El jazz, segun mi muy ingenua opinion, es de todos y para todos. Esta arrinconado así porque la música en general es desgraciadamente un negocio y hace tiempo que el jazz dejó de enriquecer a los medios de comunicación masivos.


No acepto la verborrea del arrogante pequeño-burgués que chilla siempre las mismas palabras..."el jazz es para seres superiores". ¿No será ese, muy inconscientemente, el deseo de sentirse especial escuchando jazz?

¿No será ese el típico cliché del tipo con boina negra, lentes oscuros y una etiqueta pegada en la frente que diga "Me gusta el jazz" mientras truena los dedos al caminar?

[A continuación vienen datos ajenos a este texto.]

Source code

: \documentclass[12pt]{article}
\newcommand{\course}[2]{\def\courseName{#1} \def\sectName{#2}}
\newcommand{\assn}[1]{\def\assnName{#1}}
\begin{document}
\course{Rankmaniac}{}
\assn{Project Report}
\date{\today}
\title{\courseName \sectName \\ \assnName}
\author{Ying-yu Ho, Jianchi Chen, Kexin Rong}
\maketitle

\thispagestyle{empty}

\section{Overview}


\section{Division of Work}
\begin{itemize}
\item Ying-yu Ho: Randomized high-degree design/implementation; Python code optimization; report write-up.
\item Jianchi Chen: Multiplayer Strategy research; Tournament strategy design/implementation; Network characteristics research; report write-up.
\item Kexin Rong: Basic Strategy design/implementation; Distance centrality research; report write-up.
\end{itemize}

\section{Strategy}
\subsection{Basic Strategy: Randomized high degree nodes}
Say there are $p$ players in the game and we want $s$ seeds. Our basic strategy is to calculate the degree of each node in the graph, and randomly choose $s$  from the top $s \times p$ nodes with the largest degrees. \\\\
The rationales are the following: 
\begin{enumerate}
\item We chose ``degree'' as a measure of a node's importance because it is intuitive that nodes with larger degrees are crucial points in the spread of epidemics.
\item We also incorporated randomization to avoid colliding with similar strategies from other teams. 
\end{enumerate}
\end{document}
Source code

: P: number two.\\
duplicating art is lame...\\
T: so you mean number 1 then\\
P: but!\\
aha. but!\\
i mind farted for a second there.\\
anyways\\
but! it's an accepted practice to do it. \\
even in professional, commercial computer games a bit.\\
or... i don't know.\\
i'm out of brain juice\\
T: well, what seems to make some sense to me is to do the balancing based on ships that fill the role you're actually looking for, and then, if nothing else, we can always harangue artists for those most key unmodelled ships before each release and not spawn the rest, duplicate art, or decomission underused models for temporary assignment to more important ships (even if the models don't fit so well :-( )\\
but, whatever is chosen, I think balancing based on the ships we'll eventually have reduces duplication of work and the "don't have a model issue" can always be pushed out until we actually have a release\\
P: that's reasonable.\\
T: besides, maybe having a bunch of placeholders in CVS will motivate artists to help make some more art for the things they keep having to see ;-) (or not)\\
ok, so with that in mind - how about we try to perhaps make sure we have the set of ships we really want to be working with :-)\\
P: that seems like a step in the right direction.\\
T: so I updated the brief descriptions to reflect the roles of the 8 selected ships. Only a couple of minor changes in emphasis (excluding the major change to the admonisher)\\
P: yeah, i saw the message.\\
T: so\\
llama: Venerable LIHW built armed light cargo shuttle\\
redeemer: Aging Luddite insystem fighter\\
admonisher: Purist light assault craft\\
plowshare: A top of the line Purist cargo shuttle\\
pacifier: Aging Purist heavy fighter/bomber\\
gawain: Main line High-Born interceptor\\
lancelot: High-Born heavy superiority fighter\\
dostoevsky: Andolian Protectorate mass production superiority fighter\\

¿No es la misma imágen podrida de cualquiera que necesite pertenecer a no se que moda?

Yo creo que a un poeta verdadero le molesta el cliché del "poeta maldito"...

A mi me molesta el del "bohemio de cafe-bar" como sacado del bodegón de las cebollas y que muy escondido, después de gastar su última gota de saliva hablando de cosas que no entiende para impresionar a sus amigos esnobs, cierra las ventanas y cortinas de su loft a oscuras mientras se encamina a su habitación para al fin encerrarse con llave y ya recostado, con la boina en el piso, muy delicadamente se pone los audifonos y sube el volumen para escuchar, como todas las noches antes de dormir: su disco favorito de Britney Spears.